David Cameron Cannot Help Playing to the Anti-EU Gallery

It is hard to know what, if any advice, Cameron gets on European political affairs as he seems out of touch and out of his depth, in a manner not seen since John Major, in dealing with continental politics.

Francois Hollande comes to London today. He meets the Queen as a fellow head of state and the prime minister as fellow chief of government. On France's Europe 1 radio news programme this morning the presenter announced that the French president would be meeting "James" Cameron in Downing Street. Britain's prime minister may be flattered to be confused with the Hollywood film director but it shows little impact or interest the current British leader has across the Channel.

Hollande likes Britain. He was one of the few French socialists who did not look down his nose at Tony Blair's New Labour government. As leader of the French socialist party he ruefully acknowledged that Blair was better at one thing than the French left and that was winning elections.

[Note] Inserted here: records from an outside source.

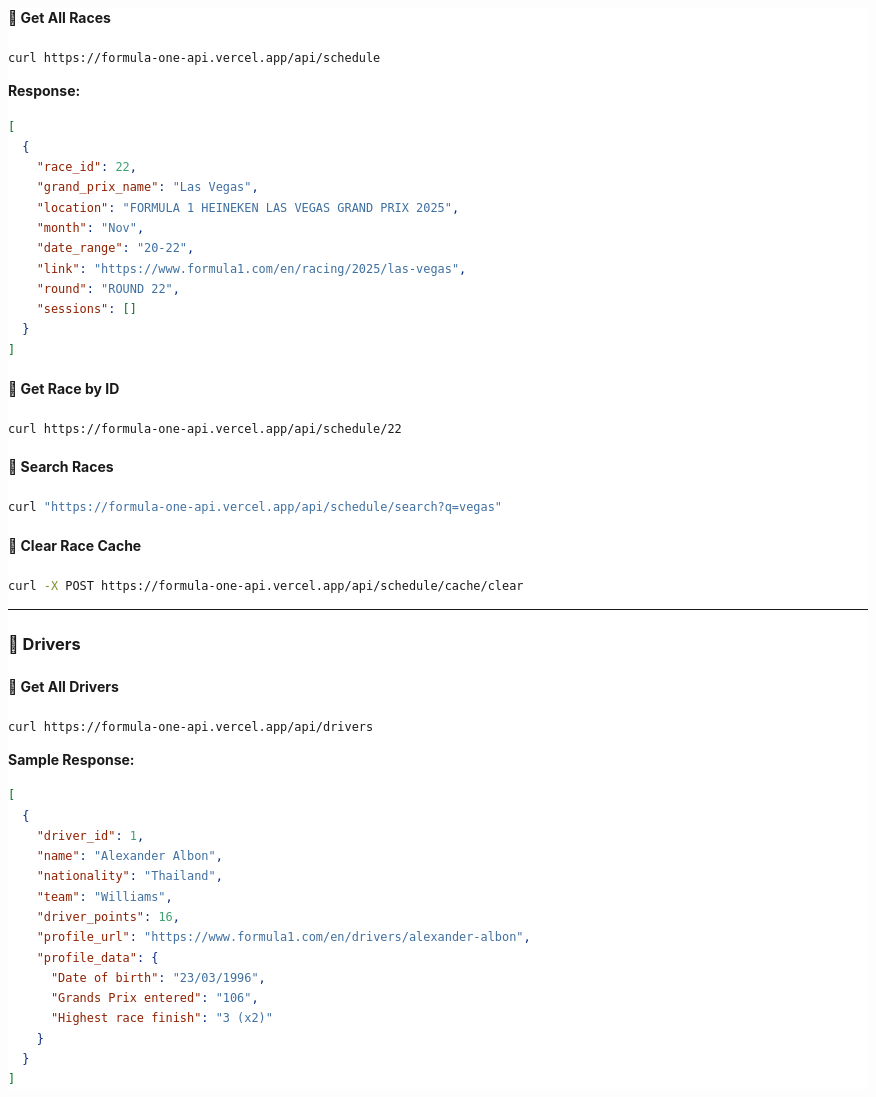 #### 🔹 Get All Races
```bash
curl https://formula-one-api.vercel.app/api/schedule
```

**Response:**
```json
[
  {
    "race_id": 22,
    "grand_prix_name": "Las Vegas",
    "location": "FORMULA 1 HEINEKEN LAS VEGAS GRAND PRIX 2025",
    "month": "Nov",
    "date_range": "20-22",
    "link": "https://www.formula1.com/en/racing/2025/las-vegas",
    "round": "ROUND 22",
    "sessions": []
  }
]
```

#### 🔹 Get Race by ID
```bash
curl https://formula-one-api.vercel.app/api/schedule/22
```

#### 🔹 Search Races
```bash
curl "https://formula-one-api.vercel.app/api/schedule/search?q=vegas"
```

#### 🔹 Clear Race Cache
```bash
curl -X POST https://formula-one-api.vercel.app/api/schedule/cache/clear
```

---

### 🧑 Drivers

#### 🔹 Get All Drivers
```bash
curl https://formula-one-api.vercel.app/api/drivers
```

**Sample Response:**
```json
[
  {
    "driver_id": 1,
    "name": "Alexander Albon",
    "nationality": "Thailand",
    "team": "Williams",
    "driver_points": 16,
    "profile_url": "https://www.formula1.com/en/drivers/alexander-albon",
    "profile_data": {
      "Date of birth": "23/03/1996",
      "Grands Prix entered": "106",
      "Highest race finish": "3 (x2)"
    }
  }
]
```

Cameron by contrast seems to specialise in vaguely Francophobe gaffes. He snubbed Hollande when the French socialist came to London in February. It is hard to know what, if any advice, Cameron gets on European political affairs as he seems out of touch and out of his depth, in a manner not seen since John Major, in dealing with continental politics. Then after Hollande announced some tax hikes on the Bob Diamonds and Philip Greens of France, Cameron announced he would roll out the 'red carpet' for French citizens fleeing socialist France.

It is childish politics unworthy of a British prime minister but Cameron cannot help playing to the anti-EU gallery in his own party and the British press. It is all the more foolish as London, France's sixth biggest city in terms of French residents, has just sent a socialist deputy to the National Assembly. Axelle Lemaire beat off her conservative challenger to win election for one of the new constituencies created for French citizens living outside of France. Hollande called her up at the weekend to ask for advice on his London visit but who on earth is advising Cameron as he goes out of the way to look small and cheap in the eyes of Paris?

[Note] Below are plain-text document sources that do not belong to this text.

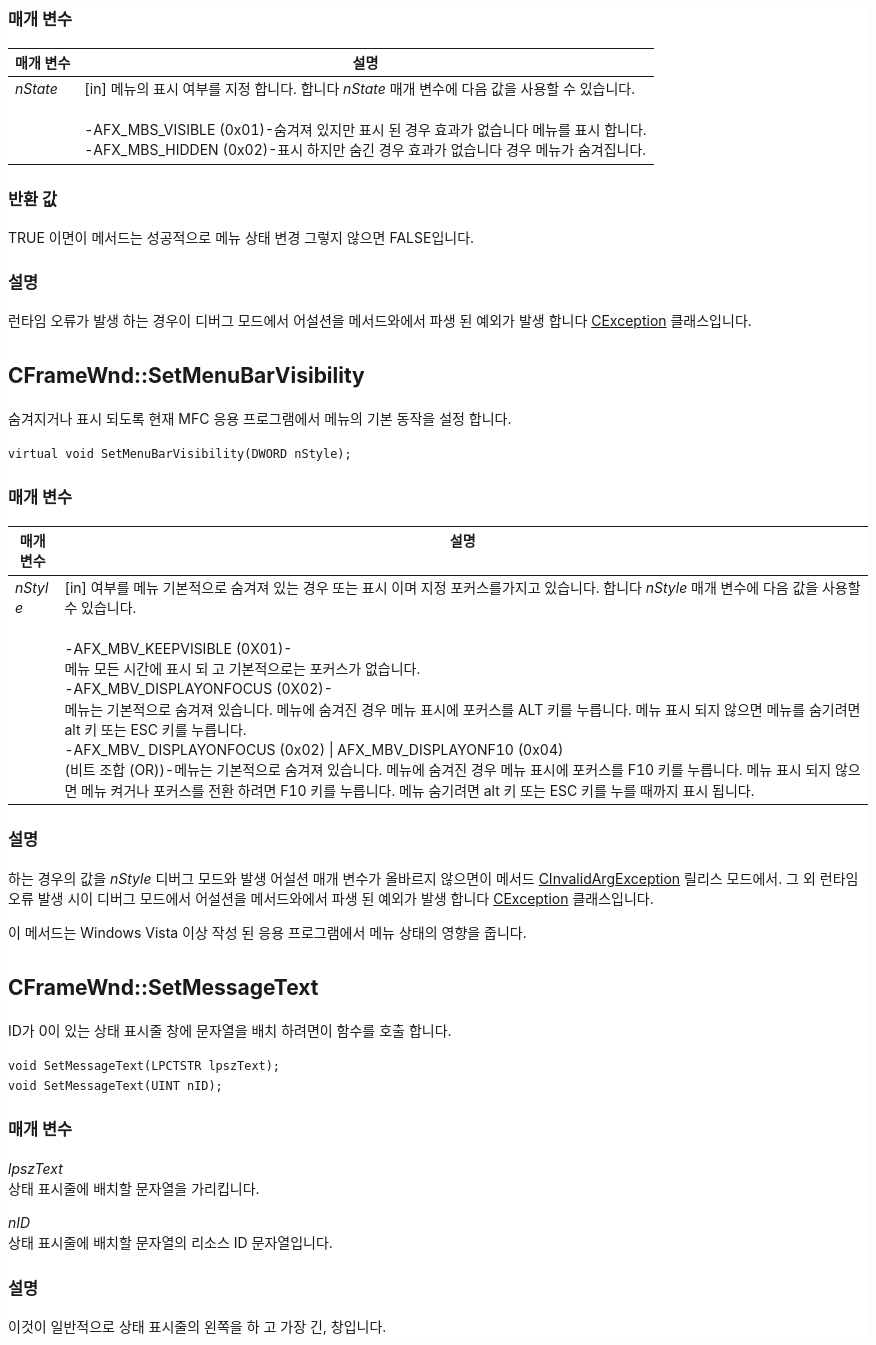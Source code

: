 ### <a name="parameters"></a>매개 변수  
  
|매개 변수|설명|  
|---------------|-----------------|  
|*nState*|[in] 메뉴의 표시 여부를 지정 합니다. 합니다 *nState* 매개 변수에 다음 값을 사용할 수 있습니다.<br /><br /> -AFX_MBS_VISIBLE (0x01)-숨겨져 있지만 표시 된 경우 효과가 없습니다 메뉴를 표시 합니다.<br />-AFX_MBS_HIDDEN (0x02)-표시 하지만 숨긴 경우 효과가 없습니다 경우 메뉴가 숨겨집니다.|  
  
### <a name="return-value"></a>반환 값  
 TRUE 이면이 메서드는 성공적으로 메뉴 상태 변경 그렇지 않으면 FALSE입니다.  
  
### <a name="remarks"></a>설명  
 런타임 오류가 발생 하는 경우이 디버그 모드에서 어설션을 메서드와에서 파생 된 예외가 발생 합니다 [CException](../../mfc/reference/cexception-class.md) 클래스입니다.  
  
##  <a name="setmenubarvisibility"></a>  CFrameWnd::SetMenuBarVisibility  
 숨겨지거나 표시 되도록 현재 MFC 응용 프로그램에서 메뉴의 기본 동작을 설정 합니다.  
  
```  
virtual void SetMenuBarVisibility(DWORD nStyle);
```  
  
### <a name="parameters"></a>매개 변수  
  
|매개 변수|설명|  
|---------------|-----------------|  
|*nStyle*|[in] 여부를 메뉴 기본적으로 숨겨져 있는 경우 또는 표시 이며 지정 포커스를가지고 있습니다. 합니다 *nStyle* 매개 변수에 다음 값을 사용할 수 있습니다.<br /><br /> -AFX_MBV_KEEPVISIBLE (0X01)-<br />     메뉴 모든 시간에 표시 되 고 기본적으로는 포커스가 없습니다.<br />-AFX_MBV_DISPLAYONFOCUS (0X02)-<br />     메뉴는 기본적으로 숨겨져 있습니다. 메뉴에 숨겨진 경우 메뉴 표시에 포커스를 ALT 키를 누릅니다. 메뉴 표시 되지 않으면 메뉴를 숨기려면 alt 키 또는 ESC 키를 누릅니다.<br />-AFX_MBV_ DISPLAYONFOCUS (0x02) &#124; AFX_MBV_DISPLAYONF10 (0x04)<br />     (비트 조합 (OR))-메뉴는 기본적으로 숨겨져 있습니다. 메뉴에 숨겨진 경우 메뉴 표시에 포커스를 F10 키를 누릅니다. 메뉴 표시 되지 않으면 메뉴 켜거나 포커스를 전환 하려면 F10 키를 누릅니다. 메뉴 숨기려면 alt 키 또는 ESC 키를 누를 때까지 표시 됩니다.|  
  
### <a name="remarks"></a>설명  
 하는 경우의 값을 *nStyle* 디버그 모드와 발생 어설션 매개 변수가 올바르지 않으면이 메서드 [CInvalidArgException](../../mfc/reference/cinvalidargexception-class.md) 릴리스 모드에서. 그 외 런타임 오류 발생 시이 디버그 모드에서 어설션을 메서드와에서 파생 된 예외가 발생 합니다 [CException](../../mfc/reference/cexception-class.md) 클래스입니다.  
  
 이 메서드는 Windows Vista 이상 작성 된 응용 프로그램에서 메뉴 상태의 영향을 줍니다.  
  
##  <a name="setmessagetext"></a>  CFrameWnd::SetMessageText  
 ID가 0이 있는 상태 표시줄 창에 문자열을 배치 하려면이 함수를 호출 합니다.  
  
```  
void SetMessageText(LPCTSTR lpszText);  
void SetMessageText(UINT nID);
```  
  
### <a name="parameters"></a>매개 변수  
 *lpszText*  
 상태 표시줄에 배치할 문자열을 가리킵니다.  
  
 *nID*  
 상태 표시줄에 배치할 문자열의 리소스 ID 문자열입니다.  
  
### <a name="remarks"></a>설명  
 이것이 일반적으로 상태 표시줄의 왼쪽을 하 고 가장 긴, 창입니다.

Hollande simply shrugs his shoulders. He is an experienced politician who has seen all the twists and turns in UK-French relations. He recalls the high points like the cooperation between Margaret Thatcher and Francois Mitterrand in shaping the Single European Act, the biggest transfer of sovereignty to shared EU institutions like the Council of Ministers, the Commission and the European Parliament. Or the low points when President Chirac scuppered Tony Blair's hopes of getting UN blessing for the ouster of Saddam Hussein.

But France and Britain have permanent interests. Both are UN Security Council permanent members, see themselves as global diplomatic players, share some military procurement work, and despite different approaches to austerity and fiscal responses to the economic crisis both want and need growth in Europe. Hollande, a natural conciliator will not seek a row and find nice words for Britain and roll out the tapis rouge for the hundreds of thousands of Brits who live and work in France and the millions who holiday there. The visit coincides however with William Hague launching today a Tory anti-EU report demanding the dismantling of current Treaty obligations.

Cameron has hinted at a veto of efforts to shape a eurozone response to the current crisis unless he gets a unilateral Tory British re-write of existing Treaties. Last week he gave the green light to a referendum on Britain's future with Europe. Hollande will not seek today to make polemical points on this growing Tory language about a British future separate from Europe. But in Paris and Berlin and Brussels the belief is sinking roots that Britain may on the way out.

Will Cameron make clear the opposite is the case, or will he agree with William Hague's dictum that between the Tory Party and Europe, the present government will always opt for the former?